◆ Task prompt:
Below are some records. Say how many of their lines include the string "nispk", giving only the number.

◆ Stored data:
# # #

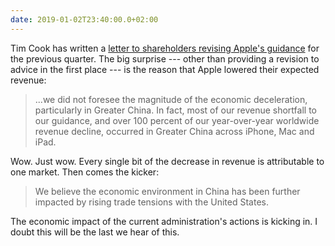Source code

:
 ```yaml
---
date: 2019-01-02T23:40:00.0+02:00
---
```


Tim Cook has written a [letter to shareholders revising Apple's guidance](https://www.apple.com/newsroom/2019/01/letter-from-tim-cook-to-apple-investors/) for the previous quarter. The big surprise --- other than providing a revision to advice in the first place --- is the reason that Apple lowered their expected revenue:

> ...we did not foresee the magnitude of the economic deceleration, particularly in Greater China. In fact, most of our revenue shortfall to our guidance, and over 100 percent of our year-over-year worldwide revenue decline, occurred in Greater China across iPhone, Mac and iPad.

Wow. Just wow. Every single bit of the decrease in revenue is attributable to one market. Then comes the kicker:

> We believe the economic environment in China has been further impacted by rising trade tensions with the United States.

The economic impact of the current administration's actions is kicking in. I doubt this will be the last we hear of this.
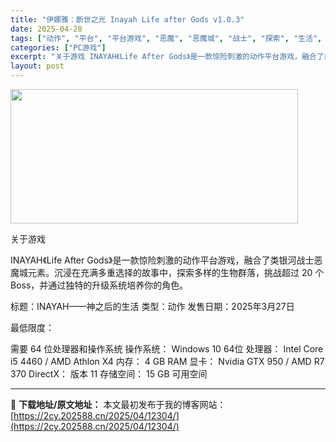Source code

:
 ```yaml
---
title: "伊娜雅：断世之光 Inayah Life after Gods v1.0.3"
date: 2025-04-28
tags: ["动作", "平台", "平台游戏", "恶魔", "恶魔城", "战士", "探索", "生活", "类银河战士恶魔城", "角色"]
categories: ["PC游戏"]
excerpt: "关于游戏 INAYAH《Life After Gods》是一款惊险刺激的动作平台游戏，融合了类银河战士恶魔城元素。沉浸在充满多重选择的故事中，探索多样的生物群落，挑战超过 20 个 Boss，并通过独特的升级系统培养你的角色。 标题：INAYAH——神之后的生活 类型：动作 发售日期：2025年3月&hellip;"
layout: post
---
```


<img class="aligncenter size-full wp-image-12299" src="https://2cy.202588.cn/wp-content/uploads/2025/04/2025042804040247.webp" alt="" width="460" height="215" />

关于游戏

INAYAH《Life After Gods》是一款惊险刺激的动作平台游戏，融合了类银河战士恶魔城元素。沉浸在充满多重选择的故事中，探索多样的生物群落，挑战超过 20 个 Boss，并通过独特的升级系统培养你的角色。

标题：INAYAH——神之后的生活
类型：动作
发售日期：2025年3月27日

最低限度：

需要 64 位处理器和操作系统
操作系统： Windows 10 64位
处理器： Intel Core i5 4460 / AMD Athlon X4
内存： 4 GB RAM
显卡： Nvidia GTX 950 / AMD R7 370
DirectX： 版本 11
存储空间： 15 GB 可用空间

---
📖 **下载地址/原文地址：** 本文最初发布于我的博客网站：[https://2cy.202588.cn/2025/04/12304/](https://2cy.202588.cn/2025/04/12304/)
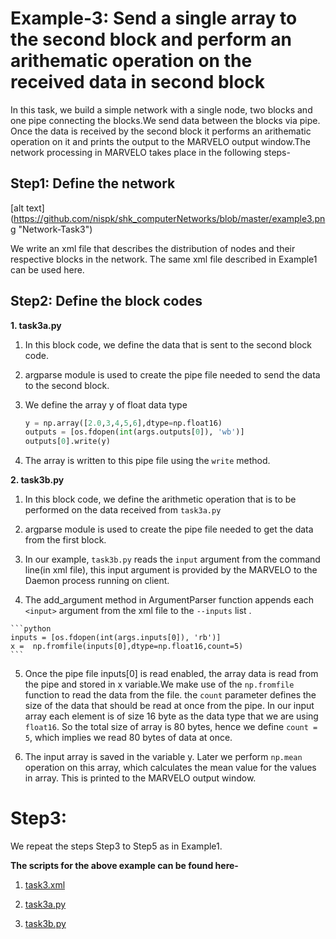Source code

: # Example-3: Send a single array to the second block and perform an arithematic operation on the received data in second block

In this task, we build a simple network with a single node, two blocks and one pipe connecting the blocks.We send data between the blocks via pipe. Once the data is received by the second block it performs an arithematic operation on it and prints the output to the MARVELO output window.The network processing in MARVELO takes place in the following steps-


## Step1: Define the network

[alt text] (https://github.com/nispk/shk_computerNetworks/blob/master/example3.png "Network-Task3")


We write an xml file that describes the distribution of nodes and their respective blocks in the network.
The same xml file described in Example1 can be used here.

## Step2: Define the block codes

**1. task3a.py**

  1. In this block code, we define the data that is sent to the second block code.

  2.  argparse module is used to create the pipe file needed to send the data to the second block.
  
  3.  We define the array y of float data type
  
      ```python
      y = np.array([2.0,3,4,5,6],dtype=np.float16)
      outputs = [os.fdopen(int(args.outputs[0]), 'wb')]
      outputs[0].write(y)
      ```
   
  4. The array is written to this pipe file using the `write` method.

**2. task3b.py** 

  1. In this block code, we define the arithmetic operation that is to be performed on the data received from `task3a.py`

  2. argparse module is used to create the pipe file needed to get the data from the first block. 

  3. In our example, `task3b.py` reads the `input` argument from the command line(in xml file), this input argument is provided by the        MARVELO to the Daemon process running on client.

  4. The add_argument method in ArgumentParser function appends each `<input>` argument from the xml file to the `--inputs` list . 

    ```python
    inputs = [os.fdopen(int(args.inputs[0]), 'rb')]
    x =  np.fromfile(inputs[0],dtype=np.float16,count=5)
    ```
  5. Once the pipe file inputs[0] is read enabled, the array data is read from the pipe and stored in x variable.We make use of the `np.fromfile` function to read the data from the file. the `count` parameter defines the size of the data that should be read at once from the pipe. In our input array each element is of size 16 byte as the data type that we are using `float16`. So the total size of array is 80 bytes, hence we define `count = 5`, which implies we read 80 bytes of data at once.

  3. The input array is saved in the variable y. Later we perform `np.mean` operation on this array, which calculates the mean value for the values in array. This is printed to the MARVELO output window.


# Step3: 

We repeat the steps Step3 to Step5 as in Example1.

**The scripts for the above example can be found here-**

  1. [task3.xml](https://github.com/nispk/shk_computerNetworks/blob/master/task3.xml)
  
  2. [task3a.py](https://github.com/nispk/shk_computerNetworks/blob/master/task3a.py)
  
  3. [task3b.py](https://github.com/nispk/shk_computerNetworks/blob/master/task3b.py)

# # #

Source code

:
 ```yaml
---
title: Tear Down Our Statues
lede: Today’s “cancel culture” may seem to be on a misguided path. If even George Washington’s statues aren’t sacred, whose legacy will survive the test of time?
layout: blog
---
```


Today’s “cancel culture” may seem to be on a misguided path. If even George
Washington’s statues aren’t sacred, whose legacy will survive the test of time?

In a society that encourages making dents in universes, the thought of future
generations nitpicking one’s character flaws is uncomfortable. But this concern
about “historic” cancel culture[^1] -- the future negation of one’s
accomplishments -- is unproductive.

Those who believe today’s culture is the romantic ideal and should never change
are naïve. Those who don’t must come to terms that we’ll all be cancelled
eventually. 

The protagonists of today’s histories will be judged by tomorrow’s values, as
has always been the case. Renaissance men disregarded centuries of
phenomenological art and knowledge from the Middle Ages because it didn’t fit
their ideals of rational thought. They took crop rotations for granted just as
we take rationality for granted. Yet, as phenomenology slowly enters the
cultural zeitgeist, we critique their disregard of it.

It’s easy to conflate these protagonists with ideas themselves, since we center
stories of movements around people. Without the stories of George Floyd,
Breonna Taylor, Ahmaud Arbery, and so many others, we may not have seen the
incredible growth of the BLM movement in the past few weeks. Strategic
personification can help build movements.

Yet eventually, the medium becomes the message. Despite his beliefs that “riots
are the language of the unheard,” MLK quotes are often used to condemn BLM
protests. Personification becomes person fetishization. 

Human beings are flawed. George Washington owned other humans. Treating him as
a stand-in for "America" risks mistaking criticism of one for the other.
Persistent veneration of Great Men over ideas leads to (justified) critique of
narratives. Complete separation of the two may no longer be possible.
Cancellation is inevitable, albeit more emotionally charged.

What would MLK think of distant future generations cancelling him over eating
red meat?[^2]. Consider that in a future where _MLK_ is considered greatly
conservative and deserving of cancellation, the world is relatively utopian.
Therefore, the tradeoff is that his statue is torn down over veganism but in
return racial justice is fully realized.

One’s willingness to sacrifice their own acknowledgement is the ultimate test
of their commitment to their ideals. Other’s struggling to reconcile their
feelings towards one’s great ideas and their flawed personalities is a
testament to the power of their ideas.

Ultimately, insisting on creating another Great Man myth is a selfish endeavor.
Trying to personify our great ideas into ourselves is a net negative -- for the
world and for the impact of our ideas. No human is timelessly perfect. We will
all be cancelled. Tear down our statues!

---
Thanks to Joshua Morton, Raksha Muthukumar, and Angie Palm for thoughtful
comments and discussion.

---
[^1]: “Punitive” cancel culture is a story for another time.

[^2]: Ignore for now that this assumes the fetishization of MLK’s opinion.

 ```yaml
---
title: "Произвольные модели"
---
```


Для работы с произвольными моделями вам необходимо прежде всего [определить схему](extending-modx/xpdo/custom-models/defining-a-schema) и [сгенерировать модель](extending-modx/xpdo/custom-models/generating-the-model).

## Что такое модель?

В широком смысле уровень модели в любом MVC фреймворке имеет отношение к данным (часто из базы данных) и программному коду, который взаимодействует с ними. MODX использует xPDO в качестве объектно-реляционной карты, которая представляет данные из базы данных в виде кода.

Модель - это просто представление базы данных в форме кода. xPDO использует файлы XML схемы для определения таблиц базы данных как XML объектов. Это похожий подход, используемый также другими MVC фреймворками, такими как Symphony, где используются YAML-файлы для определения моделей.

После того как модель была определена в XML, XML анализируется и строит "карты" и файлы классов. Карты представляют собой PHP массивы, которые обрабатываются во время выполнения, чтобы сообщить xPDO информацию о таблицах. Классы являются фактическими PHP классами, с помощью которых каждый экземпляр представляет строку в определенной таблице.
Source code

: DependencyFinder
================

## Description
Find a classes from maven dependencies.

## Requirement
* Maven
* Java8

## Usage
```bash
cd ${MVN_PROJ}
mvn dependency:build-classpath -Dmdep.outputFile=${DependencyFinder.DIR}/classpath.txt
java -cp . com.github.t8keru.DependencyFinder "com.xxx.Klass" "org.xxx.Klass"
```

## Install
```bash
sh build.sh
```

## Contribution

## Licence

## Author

# # #

◆ Task response:
4